Problem to solve
Each line in the entries below that holds the word "objImage" belongs in the answer.

Exercise material
BEGIN
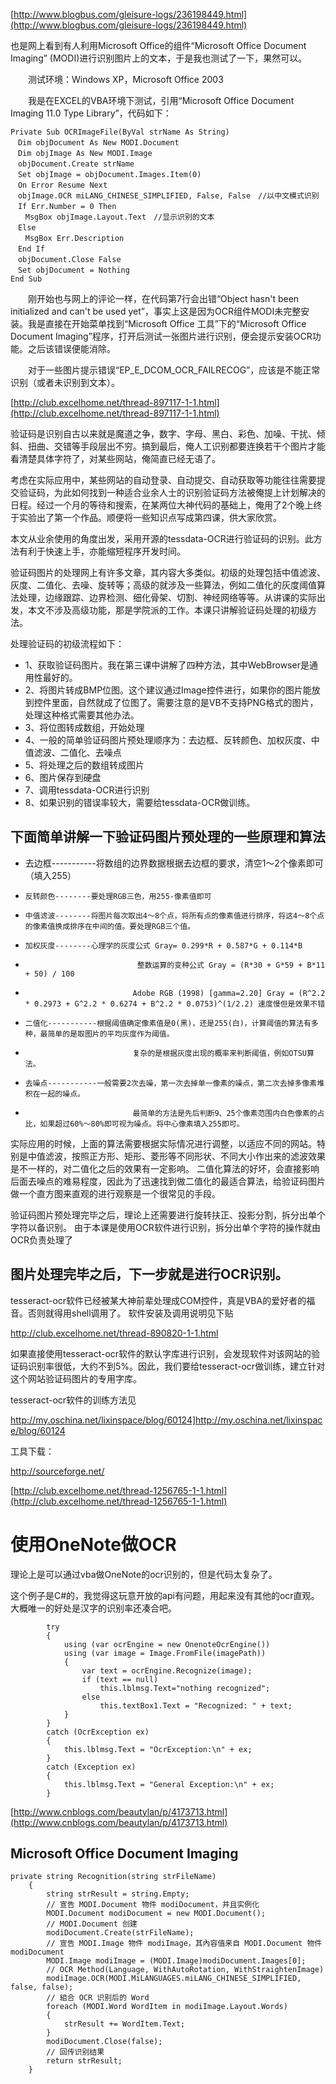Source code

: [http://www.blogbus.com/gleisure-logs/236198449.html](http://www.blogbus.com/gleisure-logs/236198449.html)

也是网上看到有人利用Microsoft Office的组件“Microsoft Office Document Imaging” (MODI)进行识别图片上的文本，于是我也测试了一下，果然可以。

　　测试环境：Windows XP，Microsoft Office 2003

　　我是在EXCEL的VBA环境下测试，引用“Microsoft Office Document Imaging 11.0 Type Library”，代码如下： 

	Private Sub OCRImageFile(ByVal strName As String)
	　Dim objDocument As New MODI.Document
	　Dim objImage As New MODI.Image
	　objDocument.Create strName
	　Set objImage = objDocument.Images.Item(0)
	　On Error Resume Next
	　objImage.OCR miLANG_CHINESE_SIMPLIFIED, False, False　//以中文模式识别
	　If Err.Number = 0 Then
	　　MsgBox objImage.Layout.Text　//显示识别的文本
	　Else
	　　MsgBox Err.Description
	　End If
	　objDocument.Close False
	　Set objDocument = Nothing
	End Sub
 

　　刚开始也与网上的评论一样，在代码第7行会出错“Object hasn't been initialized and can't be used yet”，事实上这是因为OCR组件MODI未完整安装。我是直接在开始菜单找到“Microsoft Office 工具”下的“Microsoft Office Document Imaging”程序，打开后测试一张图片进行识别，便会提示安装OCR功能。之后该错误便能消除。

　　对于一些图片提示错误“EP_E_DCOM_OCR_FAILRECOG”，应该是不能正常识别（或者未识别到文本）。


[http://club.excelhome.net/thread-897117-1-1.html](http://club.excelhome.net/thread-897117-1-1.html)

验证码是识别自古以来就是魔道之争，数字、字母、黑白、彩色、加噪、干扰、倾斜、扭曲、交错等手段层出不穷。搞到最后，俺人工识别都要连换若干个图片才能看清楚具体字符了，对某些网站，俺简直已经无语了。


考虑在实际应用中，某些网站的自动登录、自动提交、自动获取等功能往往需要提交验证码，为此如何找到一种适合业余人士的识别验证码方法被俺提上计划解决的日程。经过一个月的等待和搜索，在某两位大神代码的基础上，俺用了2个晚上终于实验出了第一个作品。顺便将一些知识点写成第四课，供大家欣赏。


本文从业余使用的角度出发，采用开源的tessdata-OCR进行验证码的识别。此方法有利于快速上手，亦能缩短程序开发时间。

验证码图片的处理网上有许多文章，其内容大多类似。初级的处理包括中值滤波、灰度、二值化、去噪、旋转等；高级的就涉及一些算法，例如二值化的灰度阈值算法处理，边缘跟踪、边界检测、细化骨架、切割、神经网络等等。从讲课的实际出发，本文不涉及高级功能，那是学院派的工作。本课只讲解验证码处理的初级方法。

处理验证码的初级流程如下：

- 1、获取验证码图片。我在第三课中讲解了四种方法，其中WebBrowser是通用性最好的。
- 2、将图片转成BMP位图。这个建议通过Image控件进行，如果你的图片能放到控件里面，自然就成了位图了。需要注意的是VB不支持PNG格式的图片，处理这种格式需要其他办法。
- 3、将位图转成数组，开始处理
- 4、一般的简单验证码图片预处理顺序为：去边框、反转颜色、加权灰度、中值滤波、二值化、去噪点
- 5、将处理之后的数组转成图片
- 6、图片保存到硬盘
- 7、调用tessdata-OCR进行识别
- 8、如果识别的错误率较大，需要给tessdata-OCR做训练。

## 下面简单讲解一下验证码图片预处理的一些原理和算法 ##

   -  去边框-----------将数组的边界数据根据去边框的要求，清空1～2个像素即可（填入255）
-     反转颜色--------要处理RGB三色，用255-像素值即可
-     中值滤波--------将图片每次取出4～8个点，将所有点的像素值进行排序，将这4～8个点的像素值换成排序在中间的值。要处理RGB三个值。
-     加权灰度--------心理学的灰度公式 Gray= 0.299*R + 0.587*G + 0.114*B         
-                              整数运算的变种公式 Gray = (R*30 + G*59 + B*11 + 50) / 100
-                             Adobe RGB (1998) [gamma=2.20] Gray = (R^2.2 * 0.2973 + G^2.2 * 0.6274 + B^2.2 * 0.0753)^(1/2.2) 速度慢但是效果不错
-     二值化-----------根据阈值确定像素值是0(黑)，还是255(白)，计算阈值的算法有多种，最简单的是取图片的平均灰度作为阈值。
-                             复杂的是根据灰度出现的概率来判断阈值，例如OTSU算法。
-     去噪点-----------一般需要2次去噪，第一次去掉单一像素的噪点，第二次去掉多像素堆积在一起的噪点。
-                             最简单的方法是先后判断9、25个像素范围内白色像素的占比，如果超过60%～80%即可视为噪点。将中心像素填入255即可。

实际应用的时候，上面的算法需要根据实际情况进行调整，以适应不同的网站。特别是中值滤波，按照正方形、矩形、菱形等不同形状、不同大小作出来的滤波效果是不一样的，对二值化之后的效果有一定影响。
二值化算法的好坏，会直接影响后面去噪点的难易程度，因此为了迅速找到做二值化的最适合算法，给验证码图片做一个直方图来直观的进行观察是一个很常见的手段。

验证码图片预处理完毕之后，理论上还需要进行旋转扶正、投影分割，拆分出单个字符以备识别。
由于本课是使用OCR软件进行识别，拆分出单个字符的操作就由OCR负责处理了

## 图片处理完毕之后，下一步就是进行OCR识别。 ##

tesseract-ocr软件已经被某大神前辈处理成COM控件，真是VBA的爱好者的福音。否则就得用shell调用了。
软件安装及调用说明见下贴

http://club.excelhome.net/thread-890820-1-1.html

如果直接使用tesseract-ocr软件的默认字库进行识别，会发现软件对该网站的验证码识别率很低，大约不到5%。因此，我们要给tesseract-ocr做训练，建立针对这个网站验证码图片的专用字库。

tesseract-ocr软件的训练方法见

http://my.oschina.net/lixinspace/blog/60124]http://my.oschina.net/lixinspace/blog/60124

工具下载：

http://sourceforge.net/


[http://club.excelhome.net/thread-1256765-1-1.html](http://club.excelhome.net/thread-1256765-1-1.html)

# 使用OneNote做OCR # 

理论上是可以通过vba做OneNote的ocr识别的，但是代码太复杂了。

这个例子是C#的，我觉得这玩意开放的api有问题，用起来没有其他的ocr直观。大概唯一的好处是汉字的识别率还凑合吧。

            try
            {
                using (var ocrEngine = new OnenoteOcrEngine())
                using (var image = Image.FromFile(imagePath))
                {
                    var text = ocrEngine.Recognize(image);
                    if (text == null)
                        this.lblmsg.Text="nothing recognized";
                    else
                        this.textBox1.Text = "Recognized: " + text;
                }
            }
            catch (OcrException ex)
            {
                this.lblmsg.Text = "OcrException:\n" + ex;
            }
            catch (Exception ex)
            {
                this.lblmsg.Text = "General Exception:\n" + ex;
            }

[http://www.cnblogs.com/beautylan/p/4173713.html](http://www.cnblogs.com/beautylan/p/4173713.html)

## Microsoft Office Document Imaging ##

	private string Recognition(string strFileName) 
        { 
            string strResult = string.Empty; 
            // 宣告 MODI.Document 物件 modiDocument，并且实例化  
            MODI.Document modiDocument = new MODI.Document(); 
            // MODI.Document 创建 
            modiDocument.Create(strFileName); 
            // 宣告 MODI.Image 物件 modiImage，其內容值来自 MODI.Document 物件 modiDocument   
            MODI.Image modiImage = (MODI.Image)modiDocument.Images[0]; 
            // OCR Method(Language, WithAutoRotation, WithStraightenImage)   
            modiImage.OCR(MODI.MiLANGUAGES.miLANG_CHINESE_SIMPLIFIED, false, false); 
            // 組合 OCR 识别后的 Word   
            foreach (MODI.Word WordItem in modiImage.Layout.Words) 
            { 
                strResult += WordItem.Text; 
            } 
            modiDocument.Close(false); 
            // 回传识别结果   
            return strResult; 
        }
END
The answer
	　Dim objImage As New MODI.Image
	　Set objImage = objDocument.Images.Item(0)
	　objImage.OCR miLANG_CHINESE_SIMPLIFIED, False, False　//以中文模式识别
	　　MsgBox objImage.Layout.Text　//显示识别的文本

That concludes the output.